== Provided information

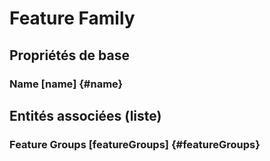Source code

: #  Feature Family
<!--- THIS FILE IS GENERATED PLEASE DO NOT EDIT IT DIRECTLY --->



## Propriétés de base

### Name [name] {#name}
        




## Entités associées (liste)

###  Feature Groups [featureGroups] {#featureGroups}
        




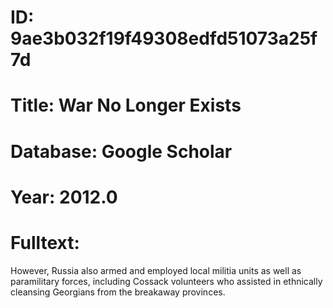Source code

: # ID: 9ae3b032f19f49308edfd51073a25f7d
# Title: War No Longer Exists
# Database: Google Scholar
# Year: 2012.0
# Fulltext:
However, Russia also armed and employed local militia units as well as paramilitary forces, including Cossack volunteers who assisted in ethnically cleansing Georgians from the breakaway provinces.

====

§ Instructions to follow
Reprint each of the records exactly and skip the images.

§ Task result
Source code

: #  Feature Family
<!--- THIS FILE IS GENERATED PLEASE DO NOT EDIT IT DIRECTLY --->



## Propriétés de base

### Name [name] {#name}
        




## Entités associées (liste)

###  Feature Groups [featureGroups] {#featureGroups}
        




Source code

: # ID: 9ae3b032f19f49308edfd51073a25f7d
# Title: War No Longer Exists
# Database: Google Scholar
# Year: 2012.0
# Fulltext:
However, Russia also armed and employed local militia units as well as paramilitary forces, including Cossack volunteers who assisted in ethnically cleansing Georgians from the breakaway provinces.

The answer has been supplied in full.